I believe the Kindle now does read Korean characters. I recall reading about that somewhere for the K3. I haven't been able to find Korean books on Amazon. My mom is Korean and loves to read, and buying Korean books in the states can get ridiculously expensive. If you find a way to get Korean books on the Kindle, I'd love to know as well.


----------



## montalex (Jun 12, 2010)

AddieLove said:


> I believe the Kindle now does read Korean characters. I recall reading about that somewhere for the K3. I haven't been able to find Korean books on Amazon. My mom is Korean and loves to read, and buying Korean books in the states can get ridiculously expensive. If you find a way to get Korean books on the Kindle, I'd love to know as well.

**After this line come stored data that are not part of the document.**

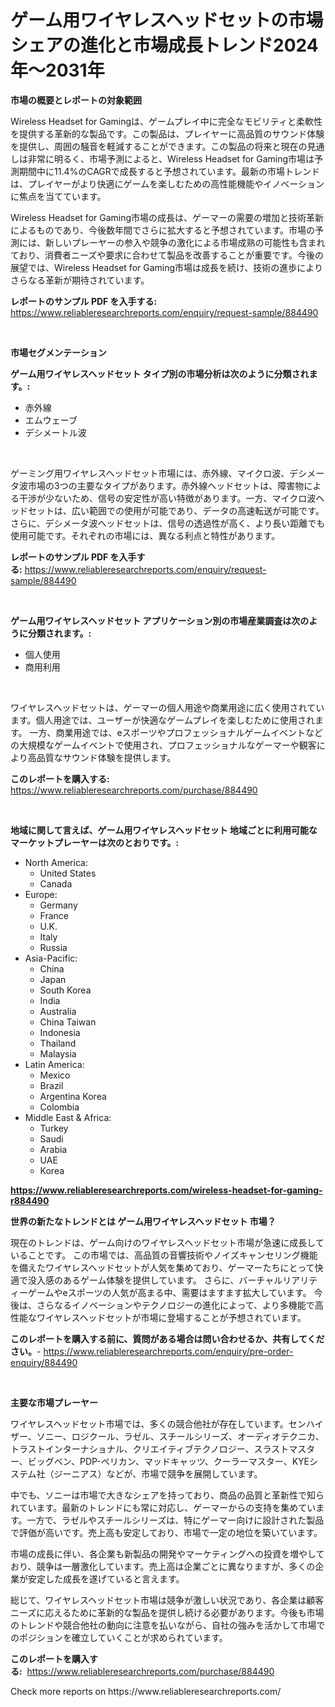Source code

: <p><h1>ゲーム用ワイヤレスヘッドセットの市場シェアの進化と市場成長トレンド2024年〜2031年</h1></p><p><strong>市場の概要とレポートの対象範囲</strong></p>
<p><p>Wireless Headset for Gamingは、ゲームプレイ中に完全なモビリティと柔軟性を提供する革新的な製品です。この製品は、プレイヤーに高品質のサウンド体験を提供し、周囲の騒音を軽減することができます。この製品の将来と現在の見通しは非常に明るく、市場予測によると、Wireless Headset for Gaming市場は予測期間中に11.4%のCAGRで成長すると予想されています。最新の市場トレンドは、プレイヤーがより快適にゲームを楽しむための高性能機能やイノベーションに焦点を当てています。</p><p>Wireless Headset for Gaming市場の成長は、ゲーマーの需要の増加と技術革新によるものであり、今後数年間でさらに拡大すると予想されています。市場の予測には、新しいプレーヤーの参入や競争の激化による市場成熟の可能性も含まれており、消費者ニーズや要求に合わせて製品を改善することが重要です。今後の展望では、Wireless Headset for Gaming市場は成長を続け、技術の進歩によりさらなる革新が期待されています。</p></p>
<p><strong>レポートのサンプル PDF を入手する:</strong> <a href="https://www.reliableresearchreports.com/enquiry/request-sample/884490">https://www.reliableresearchreports.com/enquiry/request-sample/884490</a></p>
<p>&nbsp;</p>
<p><strong>市場セグメンテーション</strong></p>
<p><strong>ゲーム用ワイヤレスヘッドセット タイプ別の市場分析は次のように分類されます。:</strong></p>
<p><ul><li>赤外線</li><li>エムウェーブ</li><li>デシメートル波</li></ul></p>
<p>&nbsp;</p>
<p><p>ゲーミング用ワイヤレスヘッドセット市場には、赤外線、マイクロ波、デシメータ波市場の3つの主要なタイプがあります。赤外線ヘッドセットは、障害物による干渉が少ないため、信号の安定性が高い特徴があります。一方、マイクロ波ヘッドセットは、広い範囲での使用が可能であり、データの高速転送が可能です。さらに、デシメータ波ヘッドセットは、信号の透過性が高く、より長い距離でも使用可能です。それぞれの市場には、異なる利点と特性があります。</p></p>
<p><strong>レポートのサンプル PDF を入手する:</strong>&nbsp;<a href="https://www.reliableresearchreports.com/enquiry/request-sample/884490">https://www.reliableresearchreports.com/enquiry/request-sample/884490</a></p>
<p>&nbsp;</p>
<p><strong> ゲーム用ワイヤレスヘッドセット アプリケーション別の市場産業調査は次のように分類されます。:</strong></p>
<p><ul><li>個人使用</li><li>商用利用</li></ul></p>
<p>&nbsp;</p>
<p><p>ワイヤレスヘッドセットは、ゲーマーの個人用途や商業用途に広く使用されています。個人用途では、ユーザーが快適なゲームプレイを楽しむために使用されます。 一方、商業用途では、eスポーツやプロフェッショナルゲームイベントなどの大規模なゲームイベントで使用され、プロフェッショナルなゲーマーや観客により高品質なサウンド体験を提供します。</p></p>
<p><strong>このレポートを購入する:</strong>&nbsp; <a href="https://www.reliableresearchreports.com/purchase/884490">https://www.reliableresearchreports.com/purchase/884490</a></p>
<p>&nbsp;</p>
<p><strong>地域に関して言えば、ゲーム用ワイヤレスヘッドセット 地域ごとに利用可能なマーケットプレーヤーは次のとおりです。:</strong></p>
<p><ul>
    <li>
        North America:
        <ul>
            <li>United States</li>
            <li>Canada</li>
        </ul>
    </li>
    <li>
        Europe:
        <ul>
            <li>Germany</li>
            <li>France</li>
            <li>U.K.</li>
            <li>Italy</li>
            <li>Russia</li>
        </ul>
    </li>
    <li>
        Asia-Pacific:
        <ul>
            <li>China</li>
            <li>Japan</li>
            <li>South Korea</li>
            <li>India</li>
            <li>Australia</li>
            <li>China Taiwan</li>
            <li>Indonesia</li>
            <li>Thailand</li>
            <li>Malaysia</li>
        </ul>
    </li>
    <li>
        Latin America:
        <ul>
            <li>Mexico</li>
            <li>Brazil</li>
            <li>Argentina Korea</li>
            <li>Colombia</li>
        </ul>
    </li>
    <li>
        Middle East & Africa:
        <ul>
            <li>Turkey</li>
            <li>Saudi</li>
            <li>Arabia</li>
            <li>UAE</li>
            <li>Korea</li>
        </ul>
    </li>
    </ul></p>
<p><strong><a href="https://www.reliableresearchreports.com/wireless-headset-for-gaming-r884490">https://www.reliableresearchreports.com/wireless-headset-for-gaming-r884490</a></strong>&nbsp;</p>
<p><strong>世界の新たなトレンドとは ゲーム用ワイヤレスヘッドセット 市場？</strong></p>
<p><p>現在のトレンドは、ゲーム向けのワイヤレスヘッドセット市場が急速に成長していることです。 この市場では、高品質の音響技術やノイズキャンセリング機能を備えたワイヤレスヘッドセットが人気を集めており、ゲーマーたちにとって快適で没入感のあるゲーム体験を提供しています。 さらに、バーチャルリアリティーゲームやeスポーツの人気が高まる中、需要はますます拡大しています。 今後は、さらなるイノベーションやテクノロジーの進化によって、より多機能で高性能なワイヤレスヘッドセットが市場に登場することが予想されています。</p></p>
<p><strong>このレポートを購入する前に、質問がある場合は問い合わせるか、共有してください。</strong>- <a href="https://www.reliableresearchreports.com/enquiry/pre-order-enquiry/884490">https://www.reliableresearchreports.com/enquiry/pre-order-enquiry/884490</a></p>
<p>&nbsp;</p>
<p><strong>主要な市場プレーヤー</strong></p>
<p><p>ワイヤレスヘッドセット市場では、多くの競合他社が存在しています。センハイザー、ソニー、ロジクール、ラゼル、スチールシリーズ、オーディオテクニカ、トラストインターナショナル、クリエイティブテクノロジー、スラストマスター、ビッグベン、PDP-ペリカン、マッドキャッツ、クーラーマスター、KYEシステム社（ジーニアス）などが、市場で競争を展開しています。</p><p>中でも、ソニーは市場で大きなシェアを持っており、商品の品質と革新性で知られています。最新のトレンドにも常に対応し、ゲーマーからの支持を集めています。一方で、ラゼルやスチールシリーズは、特にゲーマー向けに設計された製品で評価が高いです。売上高も安定しており、市場で一定の地位を築いています。</p><p>市場の成長に伴い、各企業も新製品の開発やマーケティングへの投資を増やしており、競争は一層激化しています。売上高は企業ごとに異なりますが、多くの企業が安定した成長を遂げていると言えます。</p><p>総じて、ワイヤレスヘッドセット市場は競争が激しい状況であり、各企業は顧客ニーズに応えるために革新的な製品を提供し続ける必要があります。今後も市場のトレンドや競合他社の動向に注意を払いながら、自社の強みを活かして市場でのポジションを確立していくことが求められています。</p></p>
<p><strong>このレポートを購入する:</strong>&nbsp;&nbsp;<a href="https://www.reliableresearchreports.com/purchase/884490">https://www.reliableresearchreports.com/purchase/884490</a></p>
<p>Check more reports on https://www.reliableresearchreports.com/</p>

Duokan, from China, installs as a parallel OS on Kindle, and can display Chinese, Japanese, Korean and English. It is still in Beta, but is updated every week. I've had it installed on my Kindle for a couple of weeks, and it works very well. Give you the ability to read epub natively, and reflows pdfs, too.

Here is some info: http://www.mobileread.com/forums/showthread.php?t=105847

There is no jailbreak or hack involved. It is just a matter of copying some files into the Kindle root folder. At start-up you will have the option to boot into either Kindle or Duokan (default, unless you change the setting in Duokan, will be Kindle).

More info here: http://www.duokan.com/forum/


----------



## Tris (Oct 30, 2008)

My mother is Korean and desperate for a K3 after I got my K2i and read that the K3 can "read" Korean.  I would LOVE to buy her one, but there doesn't seem a good and easy way for her to get actual Korean books. Like Addielove, if you can find a way to get Korean books...I won't hesitate to order her one!

Tris


----------